* EXERCISE AIM *
The answer is the exact run of lines in the listing below from the line containing "반응형 Nav Bar UI Component" up to and including the line containing "fall asleep #", with pictures removed.

== Segment start ==

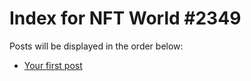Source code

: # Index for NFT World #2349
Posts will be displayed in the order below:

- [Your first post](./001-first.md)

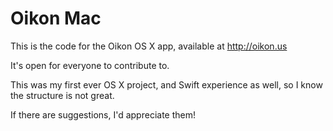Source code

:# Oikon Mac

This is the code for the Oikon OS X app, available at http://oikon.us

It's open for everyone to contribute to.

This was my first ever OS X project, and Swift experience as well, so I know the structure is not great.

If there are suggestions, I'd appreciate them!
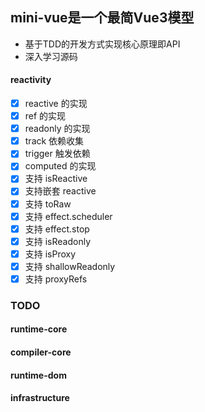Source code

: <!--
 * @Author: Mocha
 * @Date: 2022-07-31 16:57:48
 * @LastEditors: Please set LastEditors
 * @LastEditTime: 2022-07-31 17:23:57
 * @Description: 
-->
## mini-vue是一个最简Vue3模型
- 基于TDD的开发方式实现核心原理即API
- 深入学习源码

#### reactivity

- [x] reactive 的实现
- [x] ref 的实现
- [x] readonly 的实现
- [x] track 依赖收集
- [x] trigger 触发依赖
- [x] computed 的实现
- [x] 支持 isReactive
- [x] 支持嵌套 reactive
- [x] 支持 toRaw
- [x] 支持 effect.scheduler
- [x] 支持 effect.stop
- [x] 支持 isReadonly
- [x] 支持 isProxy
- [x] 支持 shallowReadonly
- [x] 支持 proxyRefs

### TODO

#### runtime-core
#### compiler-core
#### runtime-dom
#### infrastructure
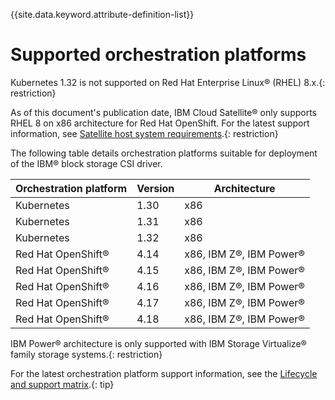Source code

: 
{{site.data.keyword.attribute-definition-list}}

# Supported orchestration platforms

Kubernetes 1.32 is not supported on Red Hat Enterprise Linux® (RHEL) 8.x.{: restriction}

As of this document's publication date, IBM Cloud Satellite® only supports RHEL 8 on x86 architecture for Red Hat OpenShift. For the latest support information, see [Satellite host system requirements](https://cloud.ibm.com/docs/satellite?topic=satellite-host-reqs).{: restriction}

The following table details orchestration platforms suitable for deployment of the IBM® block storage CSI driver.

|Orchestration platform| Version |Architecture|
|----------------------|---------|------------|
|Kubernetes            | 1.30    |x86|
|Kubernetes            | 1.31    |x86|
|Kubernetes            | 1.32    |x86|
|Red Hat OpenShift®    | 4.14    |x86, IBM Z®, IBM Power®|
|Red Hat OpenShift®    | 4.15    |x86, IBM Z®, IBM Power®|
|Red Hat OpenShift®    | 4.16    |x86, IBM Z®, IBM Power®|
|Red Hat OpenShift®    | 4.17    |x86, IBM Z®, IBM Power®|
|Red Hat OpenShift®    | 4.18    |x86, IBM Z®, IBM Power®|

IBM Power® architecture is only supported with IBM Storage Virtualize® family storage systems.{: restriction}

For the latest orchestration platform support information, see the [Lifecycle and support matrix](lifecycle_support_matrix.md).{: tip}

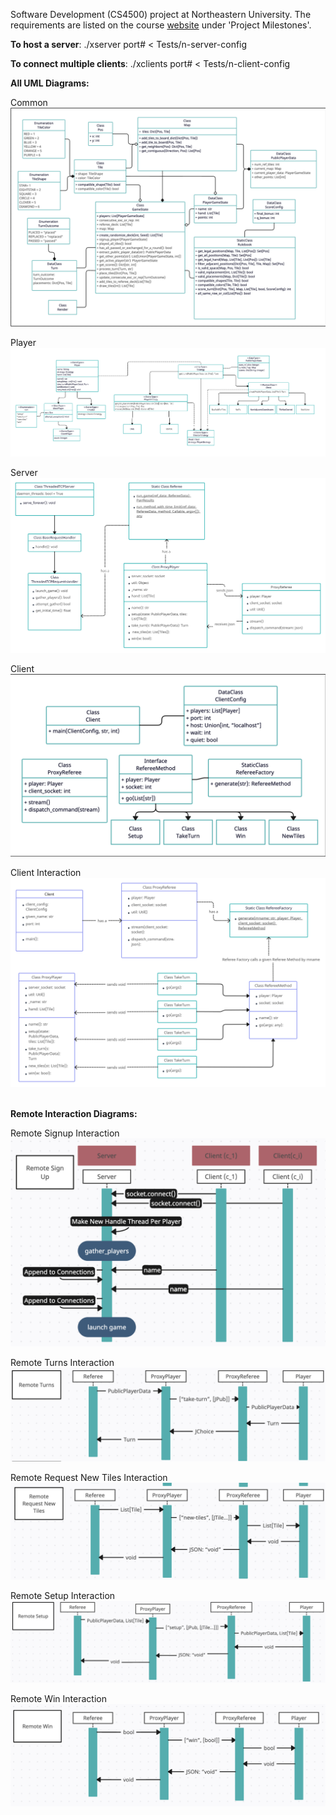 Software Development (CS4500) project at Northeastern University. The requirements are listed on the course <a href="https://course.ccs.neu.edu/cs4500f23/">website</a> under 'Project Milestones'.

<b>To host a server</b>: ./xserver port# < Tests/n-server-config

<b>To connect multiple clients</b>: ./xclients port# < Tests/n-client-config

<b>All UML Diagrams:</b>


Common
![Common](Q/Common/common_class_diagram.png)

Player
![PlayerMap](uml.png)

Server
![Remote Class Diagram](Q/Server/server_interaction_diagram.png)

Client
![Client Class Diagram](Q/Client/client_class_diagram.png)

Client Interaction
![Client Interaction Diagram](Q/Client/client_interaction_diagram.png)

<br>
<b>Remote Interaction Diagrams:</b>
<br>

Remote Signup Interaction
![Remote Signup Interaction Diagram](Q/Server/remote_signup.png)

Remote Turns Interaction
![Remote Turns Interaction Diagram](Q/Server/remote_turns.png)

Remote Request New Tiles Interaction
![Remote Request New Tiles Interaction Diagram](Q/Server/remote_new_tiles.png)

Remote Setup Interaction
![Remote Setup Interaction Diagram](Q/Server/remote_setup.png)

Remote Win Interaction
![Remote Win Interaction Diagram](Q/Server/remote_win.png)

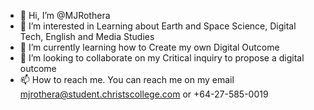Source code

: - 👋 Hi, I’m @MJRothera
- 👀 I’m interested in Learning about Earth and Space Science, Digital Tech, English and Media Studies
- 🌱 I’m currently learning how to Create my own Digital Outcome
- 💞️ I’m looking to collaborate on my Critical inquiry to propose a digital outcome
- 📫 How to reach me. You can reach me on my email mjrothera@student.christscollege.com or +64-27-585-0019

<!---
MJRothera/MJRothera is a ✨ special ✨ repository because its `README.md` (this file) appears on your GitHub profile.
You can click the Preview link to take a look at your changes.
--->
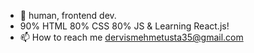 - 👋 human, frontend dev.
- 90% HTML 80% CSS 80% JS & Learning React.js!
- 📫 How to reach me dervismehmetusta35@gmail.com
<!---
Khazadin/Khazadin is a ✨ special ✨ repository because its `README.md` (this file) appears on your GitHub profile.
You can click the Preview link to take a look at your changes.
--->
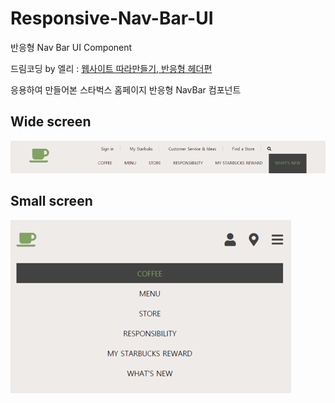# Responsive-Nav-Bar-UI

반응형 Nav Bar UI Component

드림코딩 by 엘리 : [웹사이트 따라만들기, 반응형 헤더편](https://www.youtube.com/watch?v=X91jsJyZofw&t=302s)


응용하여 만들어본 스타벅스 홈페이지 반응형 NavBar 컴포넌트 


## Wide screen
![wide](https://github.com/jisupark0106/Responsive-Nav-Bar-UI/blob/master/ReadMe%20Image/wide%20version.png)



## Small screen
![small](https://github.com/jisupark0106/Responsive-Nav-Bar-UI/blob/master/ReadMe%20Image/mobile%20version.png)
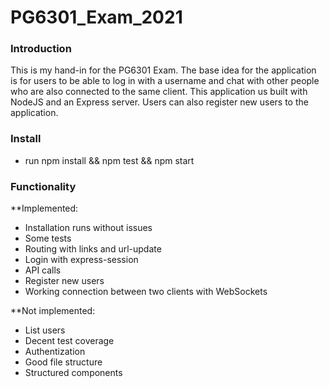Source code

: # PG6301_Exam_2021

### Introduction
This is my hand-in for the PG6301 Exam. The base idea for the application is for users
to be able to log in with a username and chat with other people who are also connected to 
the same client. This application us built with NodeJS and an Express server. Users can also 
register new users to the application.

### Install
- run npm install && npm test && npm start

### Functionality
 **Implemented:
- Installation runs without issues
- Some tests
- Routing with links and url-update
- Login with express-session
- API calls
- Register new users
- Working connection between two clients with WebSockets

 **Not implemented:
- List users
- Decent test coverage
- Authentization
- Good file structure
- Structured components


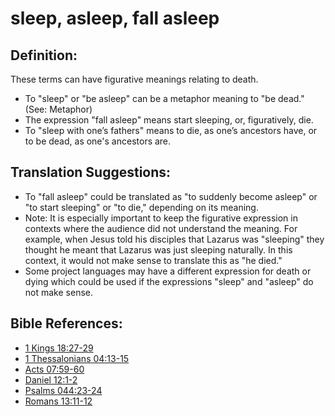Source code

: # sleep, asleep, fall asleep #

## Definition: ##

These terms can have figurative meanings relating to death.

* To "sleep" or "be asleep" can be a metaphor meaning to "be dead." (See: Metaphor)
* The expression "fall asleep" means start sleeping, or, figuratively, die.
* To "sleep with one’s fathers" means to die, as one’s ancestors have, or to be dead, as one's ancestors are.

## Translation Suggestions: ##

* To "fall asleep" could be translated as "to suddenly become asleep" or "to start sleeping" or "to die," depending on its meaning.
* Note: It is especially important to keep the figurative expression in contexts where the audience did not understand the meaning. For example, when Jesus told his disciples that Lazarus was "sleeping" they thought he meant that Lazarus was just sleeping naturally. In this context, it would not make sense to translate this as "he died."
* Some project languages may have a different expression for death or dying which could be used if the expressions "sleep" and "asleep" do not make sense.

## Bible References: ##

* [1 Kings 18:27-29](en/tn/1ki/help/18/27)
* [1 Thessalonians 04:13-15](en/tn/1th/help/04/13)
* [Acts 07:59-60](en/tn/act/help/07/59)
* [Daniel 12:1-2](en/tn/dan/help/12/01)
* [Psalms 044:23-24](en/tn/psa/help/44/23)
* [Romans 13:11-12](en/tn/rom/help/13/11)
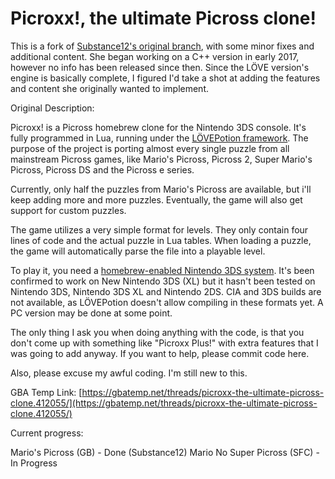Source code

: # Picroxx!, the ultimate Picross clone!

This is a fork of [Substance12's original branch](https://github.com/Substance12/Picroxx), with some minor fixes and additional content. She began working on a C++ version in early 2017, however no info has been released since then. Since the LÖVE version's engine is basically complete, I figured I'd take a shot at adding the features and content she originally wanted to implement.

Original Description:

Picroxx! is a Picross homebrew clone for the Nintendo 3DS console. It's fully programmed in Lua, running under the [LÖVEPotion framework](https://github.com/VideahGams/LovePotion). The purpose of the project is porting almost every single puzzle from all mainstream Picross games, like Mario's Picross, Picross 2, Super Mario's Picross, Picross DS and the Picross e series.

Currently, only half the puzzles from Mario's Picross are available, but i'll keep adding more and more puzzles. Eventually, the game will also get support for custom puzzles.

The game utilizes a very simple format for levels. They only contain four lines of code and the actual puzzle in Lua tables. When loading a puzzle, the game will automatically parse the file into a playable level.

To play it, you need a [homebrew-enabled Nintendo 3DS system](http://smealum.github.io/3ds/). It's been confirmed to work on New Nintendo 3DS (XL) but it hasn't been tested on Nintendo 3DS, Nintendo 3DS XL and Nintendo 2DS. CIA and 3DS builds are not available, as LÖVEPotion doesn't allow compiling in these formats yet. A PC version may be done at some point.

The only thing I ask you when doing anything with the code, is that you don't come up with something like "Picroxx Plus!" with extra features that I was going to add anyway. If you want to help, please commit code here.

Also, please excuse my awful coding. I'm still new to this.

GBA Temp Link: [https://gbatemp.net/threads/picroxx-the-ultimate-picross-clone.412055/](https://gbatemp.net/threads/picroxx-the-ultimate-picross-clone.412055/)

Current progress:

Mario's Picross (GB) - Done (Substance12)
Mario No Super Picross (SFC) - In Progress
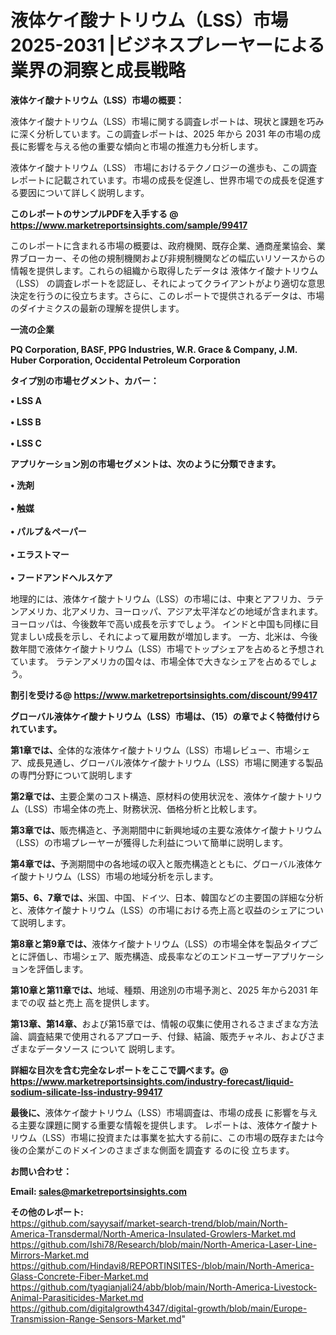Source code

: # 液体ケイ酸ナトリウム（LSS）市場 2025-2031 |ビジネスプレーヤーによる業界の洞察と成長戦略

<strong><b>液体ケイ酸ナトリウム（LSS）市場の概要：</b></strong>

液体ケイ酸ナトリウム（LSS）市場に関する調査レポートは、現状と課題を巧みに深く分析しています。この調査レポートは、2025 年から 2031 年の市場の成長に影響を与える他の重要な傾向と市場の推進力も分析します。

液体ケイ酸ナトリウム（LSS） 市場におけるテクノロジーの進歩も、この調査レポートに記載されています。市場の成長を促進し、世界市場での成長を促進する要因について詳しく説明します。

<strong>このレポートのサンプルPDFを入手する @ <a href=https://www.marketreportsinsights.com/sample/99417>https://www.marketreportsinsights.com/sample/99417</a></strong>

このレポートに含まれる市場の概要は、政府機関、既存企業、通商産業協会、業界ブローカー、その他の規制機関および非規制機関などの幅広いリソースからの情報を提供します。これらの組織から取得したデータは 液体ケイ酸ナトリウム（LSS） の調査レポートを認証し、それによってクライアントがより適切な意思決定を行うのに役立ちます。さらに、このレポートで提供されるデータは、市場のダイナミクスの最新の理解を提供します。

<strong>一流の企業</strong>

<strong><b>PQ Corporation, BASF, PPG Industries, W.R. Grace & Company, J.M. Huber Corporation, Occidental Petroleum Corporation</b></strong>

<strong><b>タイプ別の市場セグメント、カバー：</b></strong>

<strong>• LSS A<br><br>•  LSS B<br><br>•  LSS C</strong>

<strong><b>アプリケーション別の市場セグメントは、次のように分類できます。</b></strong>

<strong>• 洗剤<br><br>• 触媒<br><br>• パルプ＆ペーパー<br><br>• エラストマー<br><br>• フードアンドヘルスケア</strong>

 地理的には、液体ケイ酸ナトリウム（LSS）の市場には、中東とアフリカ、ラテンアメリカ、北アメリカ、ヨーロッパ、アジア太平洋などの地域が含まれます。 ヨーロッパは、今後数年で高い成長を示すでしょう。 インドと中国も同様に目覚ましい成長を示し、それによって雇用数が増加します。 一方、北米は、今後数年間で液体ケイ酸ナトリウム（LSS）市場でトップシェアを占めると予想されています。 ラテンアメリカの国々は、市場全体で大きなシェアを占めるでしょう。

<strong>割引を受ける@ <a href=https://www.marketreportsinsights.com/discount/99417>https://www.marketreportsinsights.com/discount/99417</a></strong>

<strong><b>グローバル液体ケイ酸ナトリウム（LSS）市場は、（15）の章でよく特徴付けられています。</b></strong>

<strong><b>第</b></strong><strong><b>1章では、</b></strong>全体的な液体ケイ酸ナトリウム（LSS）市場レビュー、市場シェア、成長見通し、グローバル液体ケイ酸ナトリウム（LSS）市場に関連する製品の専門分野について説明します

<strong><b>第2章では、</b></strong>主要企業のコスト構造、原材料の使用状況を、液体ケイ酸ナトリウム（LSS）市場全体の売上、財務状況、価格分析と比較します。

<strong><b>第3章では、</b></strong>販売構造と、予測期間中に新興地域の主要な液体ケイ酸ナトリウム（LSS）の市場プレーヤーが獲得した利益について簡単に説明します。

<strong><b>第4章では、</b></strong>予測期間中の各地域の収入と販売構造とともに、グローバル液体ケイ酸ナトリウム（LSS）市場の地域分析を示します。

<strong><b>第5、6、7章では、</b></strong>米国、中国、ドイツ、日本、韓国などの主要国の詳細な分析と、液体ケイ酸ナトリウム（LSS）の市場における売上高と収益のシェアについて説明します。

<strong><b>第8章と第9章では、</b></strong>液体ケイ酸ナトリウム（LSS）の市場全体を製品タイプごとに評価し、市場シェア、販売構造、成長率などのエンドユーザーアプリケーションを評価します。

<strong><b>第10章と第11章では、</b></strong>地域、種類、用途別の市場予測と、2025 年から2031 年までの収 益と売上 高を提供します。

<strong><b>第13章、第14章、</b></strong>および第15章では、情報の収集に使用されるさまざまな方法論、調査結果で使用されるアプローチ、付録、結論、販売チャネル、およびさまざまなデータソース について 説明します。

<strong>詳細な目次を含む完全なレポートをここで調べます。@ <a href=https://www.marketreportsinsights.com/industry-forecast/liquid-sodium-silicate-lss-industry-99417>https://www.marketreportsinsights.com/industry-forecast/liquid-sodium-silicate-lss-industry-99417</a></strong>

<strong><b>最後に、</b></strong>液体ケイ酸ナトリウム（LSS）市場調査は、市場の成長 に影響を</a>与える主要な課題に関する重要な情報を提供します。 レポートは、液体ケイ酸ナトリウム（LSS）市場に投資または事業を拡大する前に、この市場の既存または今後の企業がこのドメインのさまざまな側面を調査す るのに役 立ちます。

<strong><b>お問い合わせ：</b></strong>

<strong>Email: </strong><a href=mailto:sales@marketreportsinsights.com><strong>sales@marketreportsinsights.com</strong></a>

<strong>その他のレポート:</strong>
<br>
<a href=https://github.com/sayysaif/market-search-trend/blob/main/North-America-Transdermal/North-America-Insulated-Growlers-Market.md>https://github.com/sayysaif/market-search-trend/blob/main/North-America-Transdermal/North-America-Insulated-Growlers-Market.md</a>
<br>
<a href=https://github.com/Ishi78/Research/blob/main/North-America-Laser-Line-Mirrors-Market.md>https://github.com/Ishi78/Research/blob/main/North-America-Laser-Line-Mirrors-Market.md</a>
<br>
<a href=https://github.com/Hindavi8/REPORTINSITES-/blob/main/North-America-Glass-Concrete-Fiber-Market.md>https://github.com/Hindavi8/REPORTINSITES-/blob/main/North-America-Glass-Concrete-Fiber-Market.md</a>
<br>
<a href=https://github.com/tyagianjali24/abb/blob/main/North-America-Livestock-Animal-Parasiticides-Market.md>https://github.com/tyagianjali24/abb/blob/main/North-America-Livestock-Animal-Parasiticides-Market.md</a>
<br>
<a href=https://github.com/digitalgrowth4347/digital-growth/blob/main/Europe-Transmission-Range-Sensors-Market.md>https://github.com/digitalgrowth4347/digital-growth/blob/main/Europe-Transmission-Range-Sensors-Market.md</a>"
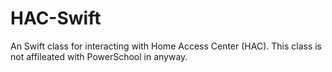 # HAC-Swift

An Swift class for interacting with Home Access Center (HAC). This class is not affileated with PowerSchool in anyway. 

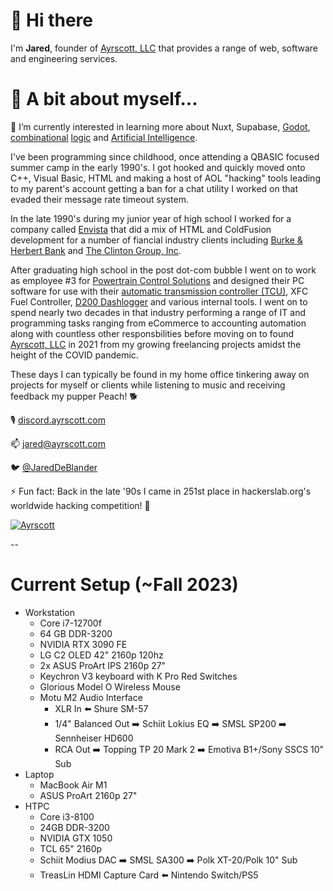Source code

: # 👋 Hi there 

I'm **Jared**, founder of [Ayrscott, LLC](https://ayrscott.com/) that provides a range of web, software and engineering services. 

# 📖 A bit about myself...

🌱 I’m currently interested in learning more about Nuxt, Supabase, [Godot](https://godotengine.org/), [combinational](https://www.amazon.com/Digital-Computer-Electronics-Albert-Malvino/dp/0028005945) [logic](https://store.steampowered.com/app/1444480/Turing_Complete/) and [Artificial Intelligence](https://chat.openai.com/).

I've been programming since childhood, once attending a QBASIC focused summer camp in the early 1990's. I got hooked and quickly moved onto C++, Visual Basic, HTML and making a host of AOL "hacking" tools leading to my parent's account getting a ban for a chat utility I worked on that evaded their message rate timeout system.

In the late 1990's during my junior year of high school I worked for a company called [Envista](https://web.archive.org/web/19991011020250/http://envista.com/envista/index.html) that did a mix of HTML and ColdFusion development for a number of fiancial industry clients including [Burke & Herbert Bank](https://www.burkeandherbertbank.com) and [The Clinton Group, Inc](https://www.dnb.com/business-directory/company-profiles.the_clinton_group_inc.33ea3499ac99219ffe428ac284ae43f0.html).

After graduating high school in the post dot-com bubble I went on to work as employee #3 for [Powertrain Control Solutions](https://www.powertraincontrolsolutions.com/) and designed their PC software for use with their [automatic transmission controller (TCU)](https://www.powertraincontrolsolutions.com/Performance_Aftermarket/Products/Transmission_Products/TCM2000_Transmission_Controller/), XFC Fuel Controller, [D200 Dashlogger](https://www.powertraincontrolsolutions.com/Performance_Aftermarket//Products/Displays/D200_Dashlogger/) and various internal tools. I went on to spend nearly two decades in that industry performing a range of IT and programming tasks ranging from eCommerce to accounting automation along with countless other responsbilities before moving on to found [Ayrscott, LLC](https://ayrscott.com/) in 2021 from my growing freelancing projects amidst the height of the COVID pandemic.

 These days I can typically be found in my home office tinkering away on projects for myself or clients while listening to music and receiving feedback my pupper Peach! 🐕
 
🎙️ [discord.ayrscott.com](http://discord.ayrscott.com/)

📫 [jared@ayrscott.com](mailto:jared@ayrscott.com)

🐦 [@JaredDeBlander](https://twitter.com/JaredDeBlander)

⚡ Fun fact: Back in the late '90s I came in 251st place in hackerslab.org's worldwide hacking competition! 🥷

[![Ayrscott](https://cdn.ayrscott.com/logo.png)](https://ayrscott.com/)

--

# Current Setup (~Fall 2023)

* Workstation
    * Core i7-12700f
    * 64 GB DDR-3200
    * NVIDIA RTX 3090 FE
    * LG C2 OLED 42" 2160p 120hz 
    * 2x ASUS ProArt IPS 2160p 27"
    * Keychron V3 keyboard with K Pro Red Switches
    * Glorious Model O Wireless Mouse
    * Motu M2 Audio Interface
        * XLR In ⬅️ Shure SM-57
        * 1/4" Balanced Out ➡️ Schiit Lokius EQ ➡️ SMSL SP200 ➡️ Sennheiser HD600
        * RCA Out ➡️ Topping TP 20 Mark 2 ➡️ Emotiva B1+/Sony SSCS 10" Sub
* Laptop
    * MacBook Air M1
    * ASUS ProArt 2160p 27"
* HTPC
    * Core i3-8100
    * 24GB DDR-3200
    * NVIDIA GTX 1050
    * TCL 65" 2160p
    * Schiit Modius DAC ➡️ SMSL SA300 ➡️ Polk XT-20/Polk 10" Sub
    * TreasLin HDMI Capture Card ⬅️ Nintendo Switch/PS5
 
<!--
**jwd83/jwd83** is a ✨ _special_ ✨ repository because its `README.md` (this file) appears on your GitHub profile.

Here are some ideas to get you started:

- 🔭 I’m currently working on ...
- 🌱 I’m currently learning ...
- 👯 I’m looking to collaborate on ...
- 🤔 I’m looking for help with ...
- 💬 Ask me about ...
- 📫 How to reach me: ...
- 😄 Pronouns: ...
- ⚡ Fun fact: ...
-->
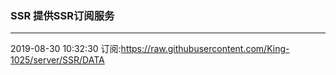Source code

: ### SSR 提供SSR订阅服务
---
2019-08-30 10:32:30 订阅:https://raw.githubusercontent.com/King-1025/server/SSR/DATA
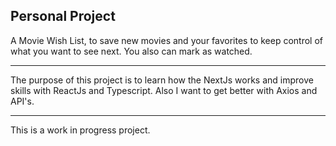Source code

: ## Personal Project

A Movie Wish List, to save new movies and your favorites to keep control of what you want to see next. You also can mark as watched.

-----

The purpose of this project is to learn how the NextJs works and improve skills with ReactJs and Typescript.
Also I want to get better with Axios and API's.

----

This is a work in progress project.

== Segment end ==

* ANSWER SECTION *
반응형 Nav Bar UI Component

드림코딩 by 엘리 : [웹사이트 따라만들기, 반응형 헤더편](https://www.youtube.com/watch?v=X91jsJyZofw&t=302s)


응용하여 만들어본 스타벅스 홈페이지 반응형 NavBar 컴포넌트 


## Wide screen
![wide](https://github.com/jisupark0106/Responsive-Nav-Bar-UI/blob/master/ReadMe%20Image/wide%20version.png)



## Small screen
![small](https://github.com/jisupark0106/Responsive-Nav-Bar-UI/blob/master/ReadMe%20Image/mobile%20version.png)
Source code

: # PG6301_Exam_2021

### Introduction
This is my hand-in for the PG6301 Exam. The base idea for the application is for users
to be able to log in with a username and chat with other people who are also connected to 
the same client. This application us built with NodeJS and an Express server. Users can also 
register new users to the application.

### Install
- run npm install && npm test && npm start

### Functionality
 **Implemented:
- Installation runs without issues
- Some tests
- Routing with links and url-update
- Login with express-session
- API calls
- Register new users
- Working connection between two clients with WebSockets

 **Not implemented:
- List users
- Decent test coverage
- Authentization
- Good file structure
- Structured components


Source code

: # sleep, asleep, fall asleep #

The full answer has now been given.